▸ EXERCISE: Return each record word for word, keeping none of its pictures.

▸ Dataset entries:
· · ·

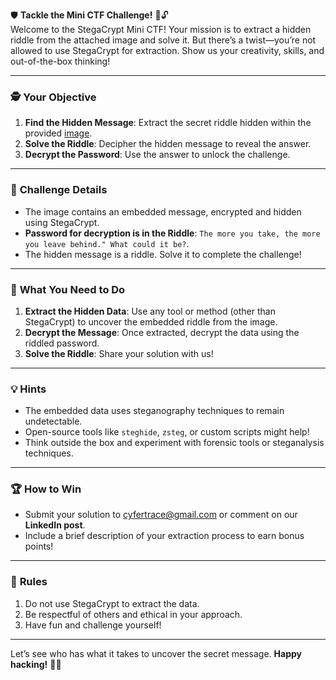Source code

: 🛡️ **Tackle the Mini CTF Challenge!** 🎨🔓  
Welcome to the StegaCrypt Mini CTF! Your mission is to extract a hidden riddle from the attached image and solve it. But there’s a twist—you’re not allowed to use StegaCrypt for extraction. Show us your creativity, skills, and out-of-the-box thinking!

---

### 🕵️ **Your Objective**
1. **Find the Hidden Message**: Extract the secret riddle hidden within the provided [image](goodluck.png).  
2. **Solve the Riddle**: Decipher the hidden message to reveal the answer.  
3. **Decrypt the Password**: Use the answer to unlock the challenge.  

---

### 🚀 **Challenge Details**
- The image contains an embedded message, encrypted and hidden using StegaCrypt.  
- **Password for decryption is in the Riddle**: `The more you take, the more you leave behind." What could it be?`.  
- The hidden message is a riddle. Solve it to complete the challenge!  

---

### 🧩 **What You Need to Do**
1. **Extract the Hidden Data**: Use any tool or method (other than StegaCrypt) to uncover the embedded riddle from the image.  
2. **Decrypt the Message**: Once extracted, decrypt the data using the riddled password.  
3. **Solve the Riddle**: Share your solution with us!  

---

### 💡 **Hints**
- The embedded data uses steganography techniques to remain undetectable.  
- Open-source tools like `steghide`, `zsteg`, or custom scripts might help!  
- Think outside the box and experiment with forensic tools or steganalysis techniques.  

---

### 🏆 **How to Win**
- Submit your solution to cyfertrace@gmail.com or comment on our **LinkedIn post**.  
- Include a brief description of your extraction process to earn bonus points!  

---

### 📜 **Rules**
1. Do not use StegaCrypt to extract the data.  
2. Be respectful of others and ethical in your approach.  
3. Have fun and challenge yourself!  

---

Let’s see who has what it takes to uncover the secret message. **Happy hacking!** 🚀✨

· · ·

▸ RESPONSE FOR THIS EXERCISE:
Source code

: 🛡️ **Tackle the Mini CTF Challenge!** 🎨🔓  
Welcome to the StegaCrypt Mini CTF! Your mission is to extract a hidden riddle from the attached image and solve it. But there’s a twist—you’re not allowed to use StegaCrypt for extraction. Show us your creativity, skills, and out-of-the-box thinking!

---

### 🕵️ **Your Objective**
1. **Find the Hidden Message**: Extract the secret riddle hidden within the provided [image](goodluck.png).  
2. **Solve the Riddle**: Decipher the hidden message to reveal the answer.  
3. **Decrypt the Password**: Use the answer to unlock the challenge.  

---

### 🚀 **Challenge Details**
- The image contains an embedded message, encrypted and hidden using StegaCrypt.  
- **Password for decryption is in the Riddle**: `The more you take, the more you leave behind." What could it be?`.  
- The hidden message is a riddle. Solve it to complete the challenge!  

---

### 🧩 **What You Need to Do**
1. **Extract the Hidden Data**: Use any tool or method (other than StegaCrypt) to uncover the embedded riddle from the image.  
2. **Decrypt the Message**: Once extracted, decrypt the data using the riddled password.  
3. **Solve the Riddle**: Share your solution with us!  

---

### 💡 **Hints**
- The embedded data uses steganography techniques to remain undetectable.  
- Open-source tools like `steghide`, `zsteg`, or custom scripts might help!  
- Think outside the box and experiment with forensic tools or steganalysis techniques.  

---

### 🏆 **How to Win**
- Submit your solution to cyfertrace@gmail.com or comment on our **LinkedIn post**.  
- Include a brief description of your extraction process to earn bonus points!  

---

### 📜 **Rules**
1. Do not use StegaCrypt to extract the data.  
2. Be respectful of others and ethical in your approach.  
3. Have fun and challenge yourself!  

---

Let’s see who has what it takes to uncover the secret message. **Happy hacking!** 🚀✨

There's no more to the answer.